Ad accompagnare il modello ci sono 21 disegni originali, disegnati e acquerellati dal noto artista Liu Yonghua, considerato il maggior esperto di storia del costume cinese. Le tavole, per la prima volta esposte al pubblico, tracciano alcuni degli episodi essenziali di oltre 4.000 anni di storia cinese e sono realizzate sulla base di un attentissimo lavoro di ricostruzione dei costumi e degli oggetti dell’epoca.

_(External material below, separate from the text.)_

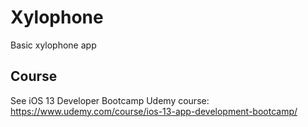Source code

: # Xylophone
Basic xylophone app

## Course
See iOS 13 Developer Bootcamp Udemy course: https://www.udemy.com/course/ios-13-app-development-bootcamp/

Chiude l’esposizione la riproduzione museale del famoso rotolo Qing Ming Shang He, che raffigura la festa degli antenati, che si tiene ogni anno il 5 aprile. L’originale di epoca Song Settentrionali (XII secolo) misura cinque metri e mezzo di lunghezza ed è custodito in un caveau, stante l’impossibilità di esporlo a causa della fragilità del manufatto: è universalmente considerato il capolavoro della pittura cinese, ai livelli di quello che la Gioconda rappresenta per l’arte occidentale. Quella mostrata a Padova è la copia normalmente esposta nella città proibita, eseguita a mano su seta dopo una lunga ricerca sui materiali e i pigmenti.

“La Cina ha una storia di oltre 4.000 anni che si sviluppa su un territorio grande 33 volte l’Italia – dice Adriano Màdaro – ma secondo la filosofia cinese basta un frammento per raccontare un’opera d’arte, e in questa mostra abbiamo provato a individuarne tre, sperando di dare almeno un’idea della ricchezza e della complessità della cultura cinese”.  Alla presentazione dell’esposizione hanno portato il loro saluto anche il vicesindaco Arturo Lorenzoni, la professoressa Lucia Regolin, advisor per le relazioni internazionali dell’università di Padova, e Yang Haibin, docente universitario e dallo scorso novembre a Padova come nuovo direttore cinese dell’Istituto Confucio cittadino, nato nel 2008 dalla collaborazione tra l’ateneo padovano e quello di Guangzhou. “La mostra rappresenta un’occasione importante, non solo per tutta la città di Padova, dato il carattere internazionale dell’evento”, sottolinea il Giorgio Picci, docente presso il Dipartimento di Ingegneria dell’informazione dell’università di Padova (Dei) e direttore italiano del Confucio. “Un evento che rientra pienamente nella missione dell’Istituto Confucio, che è proprio quella di aprire alla collaborazione culturale il mondo cinese e quello occidentale, dopo secoli di incomprensioni e di cattive politiche – conclude Picci –. Del resto proprio il presidente della Repubblica Popolare Cinese Xi Jinping ha parlato di riapertura della ‘via della seta’ intesa come strada che si percorre nei due sensi, in cui non passano solo merci ma anche la cultura”.

La mostra viene inaugurata venerdì 16 febbraio, con una conferenza di Antonio Màdaro alle ore 17 a Palazzo Moroni in sala Paladin, seguita da una visita all’esposizione. Orario: tutti i giorni 9-19, lunedì escluso; ingresso intero 6 euro, ridotto 4.